On Tuesday, March 11, 2014 10:38:23 AM UTC-5, Bruno Marchal wrote:
>
> OK. Me too. But modern physics has a strong mathematical flavor, and 
> consciousness seems more to be an immaterial belief or knowledge than 
> something made of particles, so, if interested in the mind body problem, 
> the platonic perspective has some merit, especially taking into account the 
> failure of Aristotelian dualism.
>

That's an interesting topic, to be sure.  Does comp actually help at all to 
solve the hard problem?  When I think about it qualia, I have five main 
questions that I'd want a philosophy of mind to propose answers for.

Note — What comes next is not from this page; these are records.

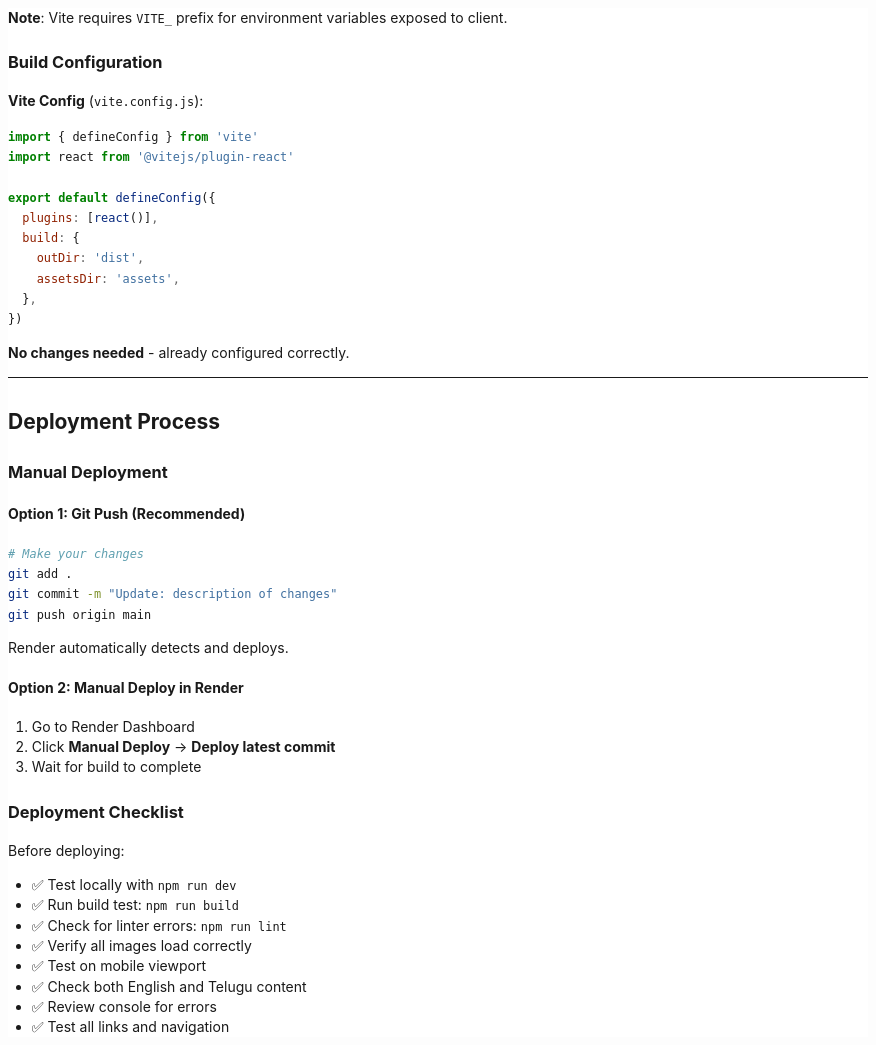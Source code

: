 **Note**: Vite requires `VITE_` prefix for environment variables exposed to client.

### Build Configuration

**Vite Config** (`vite.config.js`):

```javascript
import { defineConfig } from 'vite'
import react from '@vitejs/plugin-react'

export default defineConfig({
  plugins: [react()],
  build: {
    outDir: 'dist',
    assetsDir: 'assets',
  },
})
```

**No changes needed** - already configured correctly.

---

## Deployment Process

### Manual Deployment

#### Option 1: Git Push (Recommended)

```bash
# Make your changes
git add .
git commit -m "Update: description of changes"
git push origin main
```

Render automatically detects and deploys.

#### Option 2: Manual Deploy in Render

1. Go to Render Dashboard
2. Click **Manual Deploy** → **Deploy latest commit**
3. Wait for build to complete

### Deployment Checklist

Before deploying:

- ✅ Test locally with `npm run dev`
- ✅ Run build test: `npm run build`
- ✅ Check for linter errors: `npm run lint`
- ✅ Verify all images load correctly
- ✅ Test on mobile viewport
- ✅ Check both English and Telugu content
- ✅ Review console for errors
- ✅ Test all links and navigation
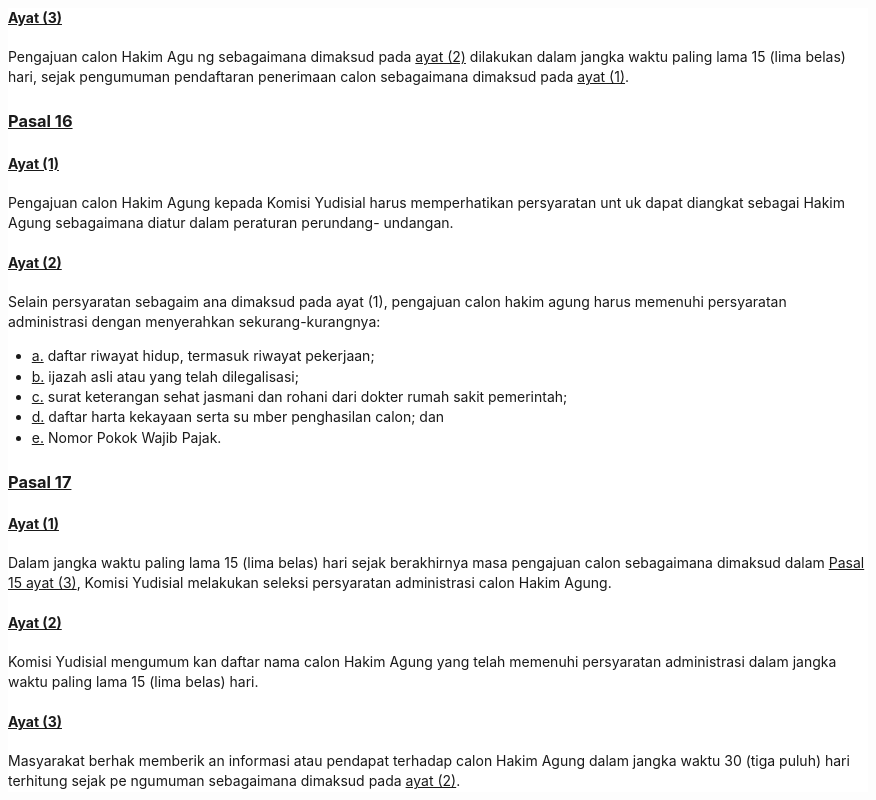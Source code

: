 #### [Ayat (3)](http://example.org/legal/peraturan/uu/2004/22/pasal/0015/versi/20040813/ayat/0003)
Pengajuan calon Hakim Agu ng sebagaimana dimaksud pada [ayat (2)](http://example.org/legal/peraturan/uu/2004/22/pasal/0015/versi/20040813/ayat/0002) dilakukan dalam jangka waktu paling lama 15 (lima belas) hari, sejak pengumuman pendaftaran penerimaan calon sebagaimana dimaksud pada [ayat (1)](http://example.org/legal/peraturan/uu/2004/22/pasal/0015/versi/20040813/ayat/0001).


### [Pasal 16](http://example.org/legal/peraturan/uu/2004/22/pasal/0016)

#### [Ayat (1)](http://example.org/legal/peraturan/uu/2004/22/pasal/0016/versi/20040813/ayat/0001)
Pengajuan calon Hakim Agung kepada Komisi Yudisial harus memperhatikan persyaratan unt uk dapat diangkat sebagai Hakim Agung sebagaimana diatur dalam peraturan perundang- undangan.

#### [Ayat (2)](http://example.org/legal/peraturan/uu/2004/22/pasal/0016/versi/20040813/ayat/0002)
Selain persyaratan sebagaim ana dimaksud pada ayat (1), pengajuan calon hakim agung harus memenuhi persyaratan administrasi dengan menyerahkan sekurang-kurangnya:
* [a.](http://example.org/legal/peraturan/uu/2004/22/pasal/0016/versi/20040813/ayat/0002/huruf/a) daftar riwayat hidup, termasuk riwayat pekerjaan;
* [b.](http://example.org/legal/peraturan/uu/2004/22/pasal/0016/versi/20040813/ayat/0002/huruf/b) ijazah asli atau yang telah dilegalisasi;
* [c.](http://example.org/legal/peraturan/uu/2004/22/pasal/0016/versi/20040813/ayat/0002/huruf/c) surat keterangan sehat jasmani dan rohani dari dokter rumah sakit pemerintah;
* [d.](http://example.org/legal/peraturan/uu/2004/22/pasal/0016/versi/20040813/ayat/0002/huruf/d) daftar harta kekayaan serta su mber penghasilan calon; dan
* [e.](http://example.org/legal/peraturan/uu/2004/22/pasal/0016/versi/20040813/ayat/0002/huruf/e) Nomor Pokok Wajib Pajak.


### [Pasal 17](http://example.org/legal/peraturan/uu/2004/22/pasal/0017)

#### [Ayat (1)](http://example.org/legal/peraturan/uu/2004/22/pasal/0017/versi/20040813/ayat/0001)
Dalam jangka waktu paling lama 15 (lima belas) hari sejak berakhirnya masa pengajuan calon sebagaimana dimaksud dalam [Pasal 15 ayat (3)](http://example.org/legal/peraturan/uu/2004/22/pasal/0017/versi/20040813/ayat/0003), Komisi Yudisial melakukan seleksi persyaratan administrasi calon Hakim Agung.

#### [Ayat (2)](http://example.org/legal/peraturan/uu/2004/22/pasal/0017/versi/20040813/ayat/0002)
Komisi Yudisial mengumum kan daftar nama calon Hakim Agung yang telah memenuhi persyaratan administrasi dalam jangka waktu paling lama 15 (lima belas) hari.

#### [Ayat (3)](http://example.org/legal/peraturan/uu/2004/22/pasal/0017/versi/20040813/ayat/0003)
Masyarakat berhak memberik an informasi atau pendapat terhadap calon Hakim Agung dalam jangka waktu 30 (tiga puluh) hari terhitung sejak pe ngumuman sebagaimana dimaksud pada [ayat (2)](http://example.org/legal/peraturan/uu/2004/22/pasal/0017/versi/20040813/ayat/0002).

1. What are qualia made of?
2. Why do patterns of ions and neurotransmitters crossing bilipid membranes 
in certain regions of the brain correlate perfectly to qualia?
3. How is a quale related to what it is about, under normal circumstances?  
What about when a quale is caused by artificially stimulated neurons, 
dreams, hallucinations, sensory illusions, mistakes in thought or memory, 
etc?
4. How can qualia affect the brain's processes, such that we can act on 
their information and talk and write about them?
5. How could we know that belief in qualia is justified?  How could our 
instinctive belief in qualia be developed by correct and reliable brain 
processes?

Chalmers' ideas, for example, involve answers to 1-3 that sound reasonable, 
but they stumble badly on 4-5.  Comp and other mathematical Platonist ideas 
seem to me to give interesting answers to 2-4 but flub 1 and 5.